The Winged Seed: A Remembrance is a 1995 memoir by Li-Young Lee, published by Simon & Schuster. The book went on to win an American Book Award, and it was later reissued by BOA Editions for its American Reader Series in 2013.

== Contents ==
Narrated through Lee as he lays in bed with his wife in their Chicago home, the book concerns Li's family history, specifically his grandfather who was Yuan Shikai, the first president of the Republic of China, as well as Lee's father who was a personal physician to Mao Zedong but later had to flee persecution in the fifties by escaping to Indonesia. There, Lee's father founded a university in Jakarta but was eventually convicted as a political prisoner by the Sukarno regime. Lee, born in 1957, and his siblings thus grew up and spent their formative childhood years aware of their father's incarceration and subsequently waiting for his freedom. After Lee's father was released, Lee's family escaped to Hong Kong and eventually resettled in the United States. Convinced that their survival was miraculous, Lee's father took up the Christian faith and became a Presbyterian minister.

== Critical reception ==
Kirkus Reviews called the book "a haunting exploration of memory, identity, love, and exile." The reviewer said characteristics of Lee's poetry found its way into his prose, making for a memoir "beautifully rendered" in its tormented remembrances. Publishers Weekly similarly called the book a "lyrical memoir"and said that "In this evocative tale, politics plays a lesser role than family history and love in a world that was sad, frightening and hard for a child to understand. For the reader, however, Li-Young's portraits of the times are vividly illuminating."

Michael Harris, writing for the Los Angeles Times, argued for the book's blurring of the line between prose and poetry, saying that "In his compulsion to communicate all this, Lee moves from a poetic prose to an uncompromising poetry, when only the authority of his voice sustains us through stretches of pure metaphor and we have to trust—as we find we generally do—that the words flying past us carry the seeds of sense." Arthur McMaster, in Rattle, also called the book a "book length poem" and argued in favor of its classification as such despite its intention as a memoir:
"But hold on: Is a memoir retelling a man’s family’s troubled past with a revered but much distracted father really a poem? Semantics aside, it can be. I think this one is. The narration sings to us. The telling is consistently lyrical.
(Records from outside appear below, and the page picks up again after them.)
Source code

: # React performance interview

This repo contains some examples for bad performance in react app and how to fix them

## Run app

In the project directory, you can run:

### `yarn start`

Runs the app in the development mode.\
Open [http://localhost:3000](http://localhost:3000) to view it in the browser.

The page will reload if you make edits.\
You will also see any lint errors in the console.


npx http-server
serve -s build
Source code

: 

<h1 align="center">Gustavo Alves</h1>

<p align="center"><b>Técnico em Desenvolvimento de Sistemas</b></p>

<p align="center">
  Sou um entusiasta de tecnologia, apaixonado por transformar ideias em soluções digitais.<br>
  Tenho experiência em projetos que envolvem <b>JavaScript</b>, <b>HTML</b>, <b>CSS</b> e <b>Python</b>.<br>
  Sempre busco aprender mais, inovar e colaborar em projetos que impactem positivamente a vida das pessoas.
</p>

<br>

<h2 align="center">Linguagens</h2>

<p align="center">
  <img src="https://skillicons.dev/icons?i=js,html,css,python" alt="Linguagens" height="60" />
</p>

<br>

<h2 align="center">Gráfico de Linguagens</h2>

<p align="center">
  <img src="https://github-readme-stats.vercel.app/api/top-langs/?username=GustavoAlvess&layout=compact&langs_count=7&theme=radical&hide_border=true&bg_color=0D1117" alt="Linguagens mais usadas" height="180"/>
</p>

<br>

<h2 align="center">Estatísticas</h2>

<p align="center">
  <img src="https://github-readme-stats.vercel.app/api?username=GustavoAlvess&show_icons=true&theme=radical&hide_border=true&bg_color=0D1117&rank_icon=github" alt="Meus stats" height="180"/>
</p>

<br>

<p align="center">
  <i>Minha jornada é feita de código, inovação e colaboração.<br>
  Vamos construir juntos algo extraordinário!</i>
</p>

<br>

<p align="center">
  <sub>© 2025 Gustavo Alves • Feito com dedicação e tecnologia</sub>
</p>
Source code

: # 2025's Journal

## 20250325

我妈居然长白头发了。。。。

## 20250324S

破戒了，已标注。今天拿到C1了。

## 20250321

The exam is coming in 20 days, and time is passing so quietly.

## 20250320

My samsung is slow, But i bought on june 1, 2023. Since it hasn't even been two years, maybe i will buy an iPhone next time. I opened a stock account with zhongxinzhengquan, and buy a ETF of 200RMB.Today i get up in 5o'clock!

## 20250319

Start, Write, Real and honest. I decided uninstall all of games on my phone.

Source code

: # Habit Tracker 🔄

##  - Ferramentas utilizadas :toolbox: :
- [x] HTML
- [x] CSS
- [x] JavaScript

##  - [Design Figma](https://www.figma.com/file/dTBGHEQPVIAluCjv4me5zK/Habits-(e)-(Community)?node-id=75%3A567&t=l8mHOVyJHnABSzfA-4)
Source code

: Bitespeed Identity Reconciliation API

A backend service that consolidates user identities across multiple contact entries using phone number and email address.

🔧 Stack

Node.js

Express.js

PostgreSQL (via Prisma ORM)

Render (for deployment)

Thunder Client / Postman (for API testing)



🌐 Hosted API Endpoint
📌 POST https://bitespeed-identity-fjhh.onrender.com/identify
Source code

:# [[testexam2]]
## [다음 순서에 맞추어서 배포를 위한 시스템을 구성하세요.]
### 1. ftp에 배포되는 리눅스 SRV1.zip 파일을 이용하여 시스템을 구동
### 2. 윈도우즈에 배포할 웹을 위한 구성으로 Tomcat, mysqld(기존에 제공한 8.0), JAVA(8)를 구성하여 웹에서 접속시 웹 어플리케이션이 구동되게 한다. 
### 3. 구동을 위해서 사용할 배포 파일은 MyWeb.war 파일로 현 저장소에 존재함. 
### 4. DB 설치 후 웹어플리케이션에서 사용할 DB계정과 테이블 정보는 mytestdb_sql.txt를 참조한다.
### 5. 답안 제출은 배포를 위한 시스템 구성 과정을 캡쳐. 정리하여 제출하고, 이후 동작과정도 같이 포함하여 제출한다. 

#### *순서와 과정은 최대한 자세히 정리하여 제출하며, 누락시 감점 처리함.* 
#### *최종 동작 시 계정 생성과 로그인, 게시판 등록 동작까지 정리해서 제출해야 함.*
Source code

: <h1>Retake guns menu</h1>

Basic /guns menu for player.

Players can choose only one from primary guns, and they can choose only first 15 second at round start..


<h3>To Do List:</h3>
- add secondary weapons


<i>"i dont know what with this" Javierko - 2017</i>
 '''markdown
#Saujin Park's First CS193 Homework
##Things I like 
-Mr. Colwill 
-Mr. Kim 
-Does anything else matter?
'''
Metaphors involving seeds populate the book, and the various and numinous seeds which preoccupied Lee’s father, a Christian bible scholar, offer unforeseen insights into the human condition."In Ploughshares, Kristina Kopić dismissed the terminology of memoir and autobiography, instead concentrating on Lee's specific use of the term "remembrance" in the book's subtitle. Lauding Lee's refusal to "impose narrative on everything", Kopić said that "he explores incredible acts of human cruelty, tragedy and kindness. And the success of his unconventional narrative structure is that it resists simplifying any of these difficult topics; it demands that the reader finish making sense of Lee’s remembrances."